• _Work instructions_
Pictures are to be skipped. Retype exactly the lines from the top of the material through the one with "### 1. Field Type Validation", and only those.

• _The data_
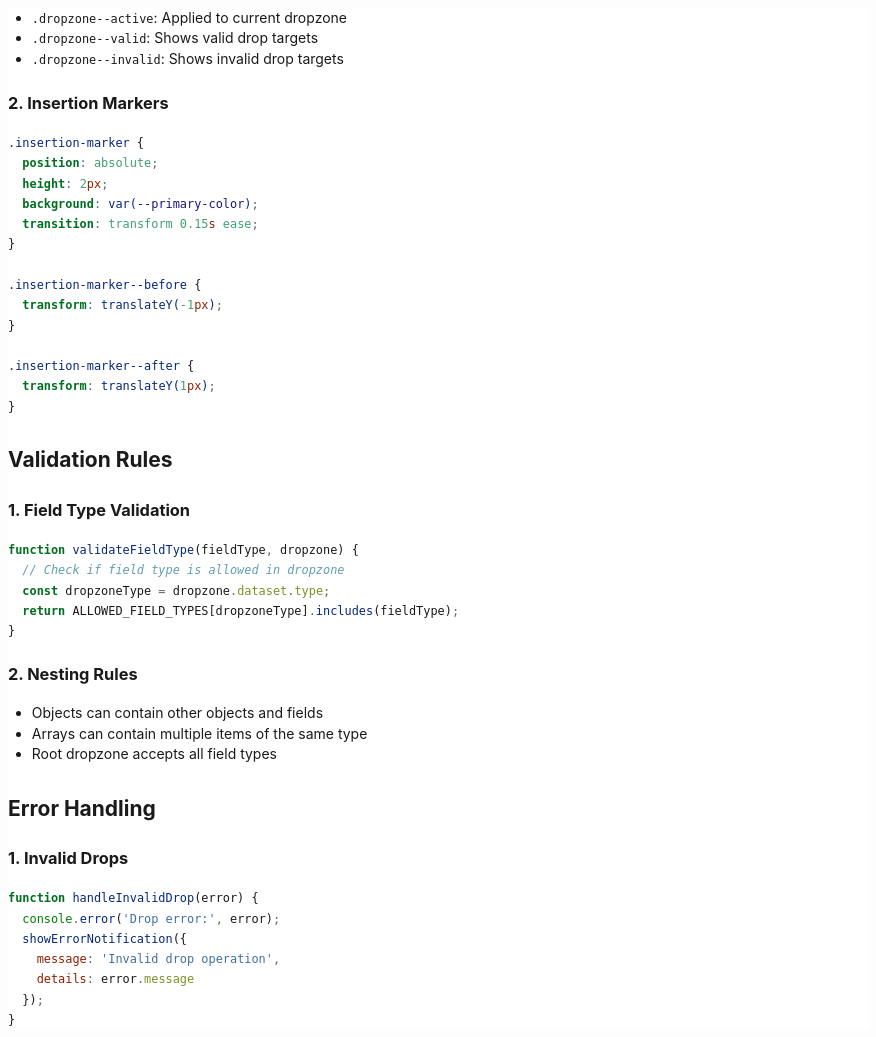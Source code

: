- `.dropzone--active`: Applied to current dropzone
- `.dropzone--valid`: Shows valid drop targets
- `.dropzone--invalid`: Shows invalid drop targets

### 2. Insertion Markers

```css
.insertion-marker {
  position: absolute;
  height: 2px;
  background: var(--primary-color);
  transition: transform 0.15s ease;
}

.insertion-marker--before {
  transform: translateY(-1px);
}

.insertion-marker--after {
  transform: translateY(1px);
}
```

## Validation Rules

### 1. Field Type Validation

```javascript
function validateFieldType(fieldType, dropzone) {
  // Check if field type is allowed in dropzone
  const dropzoneType = dropzone.dataset.type;
  return ALLOWED_FIELD_TYPES[dropzoneType].includes(fieldType);
}
```

### 2. Nesting Rules

- Objects can contain other objects and fields
- Arrays can contain multiple items of the same type
- Root dropzone accepts all field types

## Error Handling

### 1. Invalid Drops

```javascript
function handleInvalidDrop(error) {
  console.error('Drop error:', error);
  showErrorNotification({
    message: 'Invalid drop operation',
    details: error.message
  });
}
```
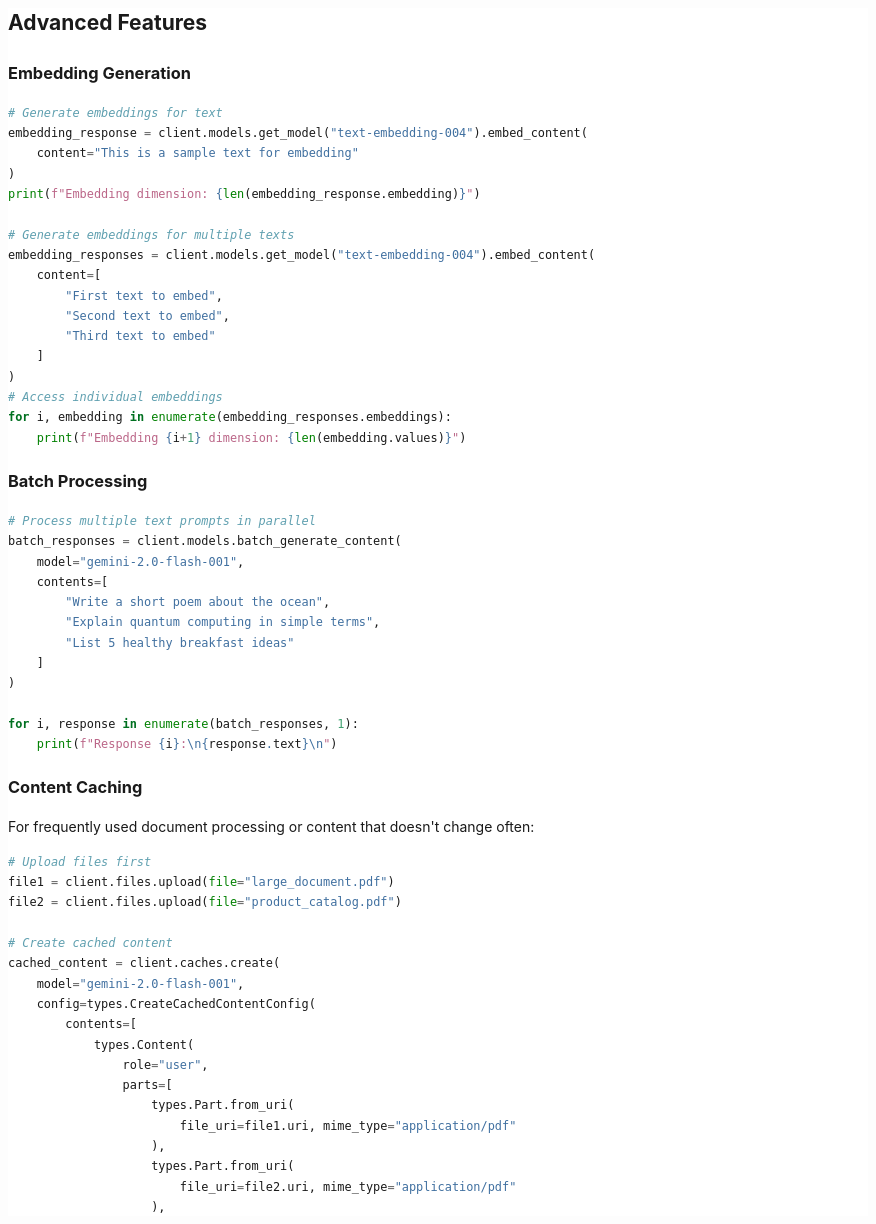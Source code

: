 ## Advanced Features

### Embedding Generation

```python
# Generate embeddings for text
embedding_response = client.models.get_model("text-embedding-004").embed_content(
    content="This is a sample text for embedding"
)
print(f"Embedding dimension: {len(embedding_response.embedding)}")

# Generate embeddings for multiple texts
embedding_responses = client.models.get_model("text-embedding-004").embed_content(
    content=[
        "First text to embed",
        "Second text to embed",
        "Third text to embed"
    ]
)
# Access individual embeddings
for i, embedding in enumerate(embedding_responses.embeddings):
    print(f"Embedding {i+1} dimension: {len(embedding.values)}")
```

### Batch Processing

```python
# Process multiple text prompts in parallel
batch_responses = client.models.batch_generate_content(
    model="gemini-2.0-flash-001",
    contents=[
        "Write a short poem about the ocean",
        "Explain quantum computing in simple terms",
        "List 5 healthy breakfast ideas"
    ]
)

for i, response in enumerate(batch_responses, 1):
    print(f"Response {i}:\n{response.text}\n")
```

### Content Caching

For frequently used document processing or content that doesn't change often:

```python
# Upload files first
file1 = client.files.upload(file="large_document.pdf")
file2 = client.files.upload(file="product_catalog.pdf")

# Create cached content
cached_content = client.caches.create(
    model="gemini-2.0-flash-001",
    config=types.CreateCachedContentConfig(
        contents=[
            types.Content(
                role="user",
                parts=[
                    types.Part.from_uri(
                        file_uri=file1.uri, mime_type="application/pdf"
                    ),
                    types.Part.from_uri(
                        file_uri=file2.uri, mime_type="application/pdf"
                    ),
```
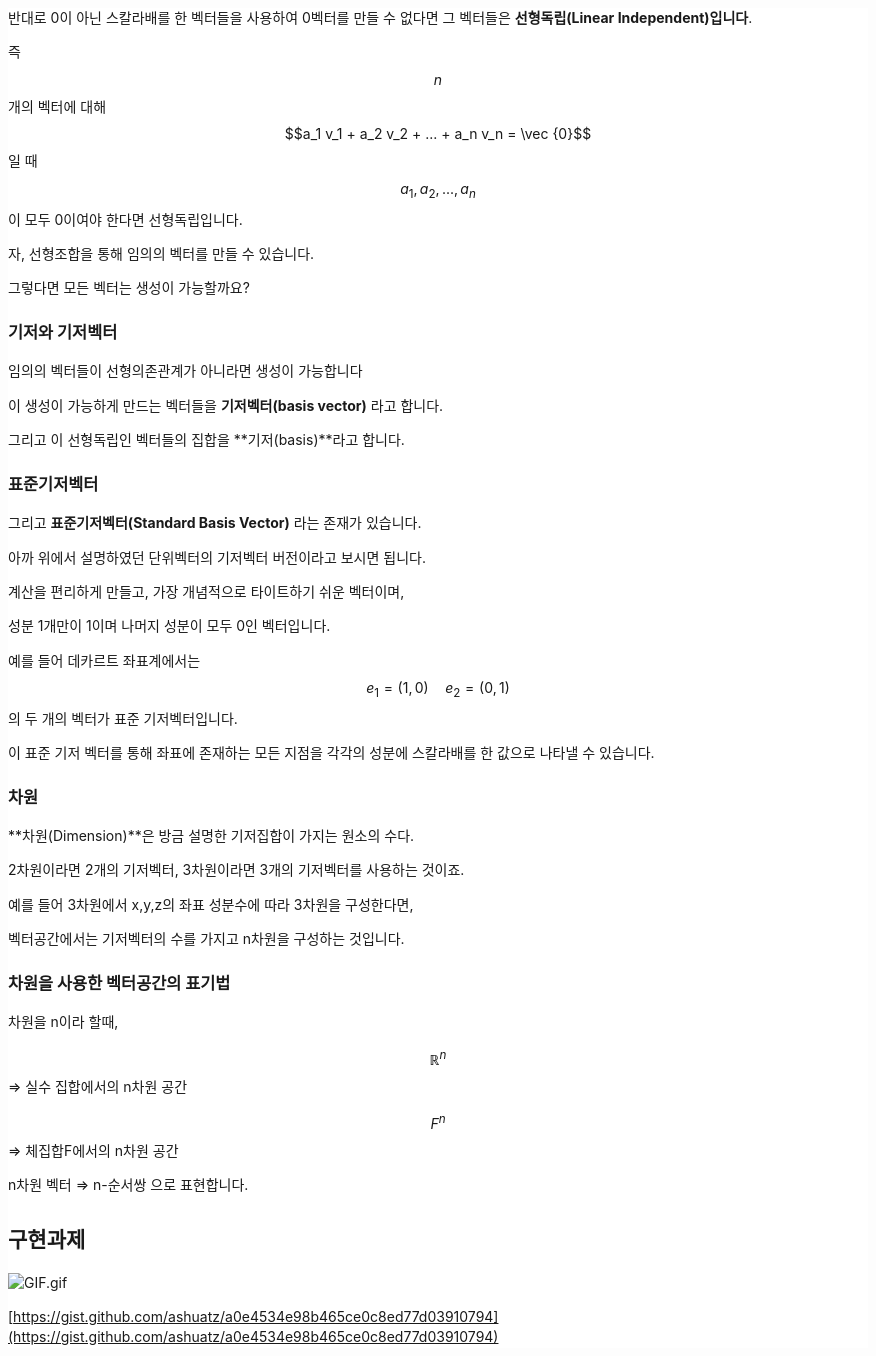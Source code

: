 반대로 0이 아닌 스칼라배를 한 벡터들을 사용하여 0벡터를 만들 수 없다면
그 벡터들은 **선형독립(Linear Independent)입니다**.

즉 $$n$$개의 벡터에 대해  $$a_1 v_1 + a_2 v_2  + ... + a_n v_n = \vec {0}$$
 일 때$$a_1, a_2, ... , a_n$$ 이 모두 0이여야 한다면 선형독립입니다.

자, 선형조합을 통해 임의의 벡터를 만들 수 있습니다.

그렇다면 모든 벡터는 생성이 가능할까요?

### 기저와 기저벡터

임의의 벡터들이 선형의존관계가 아니라면 생성이 가능합니다

이 생성이 가능하게 만드는 벡터들을 **기저벡터(basis vector)** 라고 합니다. 

그리고 이 선형독립인 벡터들의 집합을 **기저(basis)**라고 합니다.

### 표준기저벡터

그리고 **표준기저벡터(Standard Basis Vector)** 라는 존재가 있습니다.

아까 위에서 설명하였던 단위벡터의 기저벡터 버전이라고 보시면 됩니다.

계산을 편리하게 만들고, 가장 개념적으로 타이트하기 쉬운 벡터이며,

성분 1개만이 1이며 나머지 성분이 모두 0인 벡터입니다.

예를 들어 데카르트 좌표계에서는 $$e_1 = (1,0)\quad e_2 = (0,1)$$의 두 개의 벡터가 
표준 기저벡터입니다.

이 표준 기저 벡터를 통해 좌표에 존재하는 모든 지점을 
각각의 성분에 스칼라배를 한 값으로 나타낼 수 있습니다.

### 차원

**차원(Dimension)**은 방금 설명한 기저집합이 가지는 원소의 수다.

2차원이라면 2개의 기저벡터, 3차원이라면 3개의 기저벡터를 사용하는 것이죠.

예를 들어 3차원에서 x,y,z의 좌표 성분수에 따라 3차원을 구성한다면,

벡터공간에서는 기저벡터의 수를 가지고 n차원을 구성하는 것입니다.

### 차원을 사용한 벡터공간의 표기법

차원을 n이라 할때,

$$\mathbb R^n$$ ⇒ 실수 집합에서의 n차원 공간

$$F^n$$ ⇒ 체집합F에서의 n차원 공간

n차원 벡터 ⇒ n-순서쌍 으로 표현합니다.

## 구현과제

![GIF.gif](GIF.gif)

[https://gist.github.com/ashuatz/a0e4534e98b465ce0c8ed77d03910794](https://gist.github.com/ashuatz/a0e4534e98b465ce0c8ed77d03910794)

• _The answer_
Source code

:- `.dropzone--active`: Applied to current dropzone
- `.dropzone--valid`: Shows valid drop targets
- `.dropzone--invalid`: Shows invalid drop targets

### 2. Insertion Markers

```css
.insertion-marker {
  position: absolute;
  height: 2px;
  background: var(--primary-color);
  transition: transform 0.15s ease;
}

.insertion-marker--before {
  transform: translateY(-1px);
}

.insertion-marker--after {
  transform: translateY(1px);
}
```

## Validation Rules

### 1. Field Type Validation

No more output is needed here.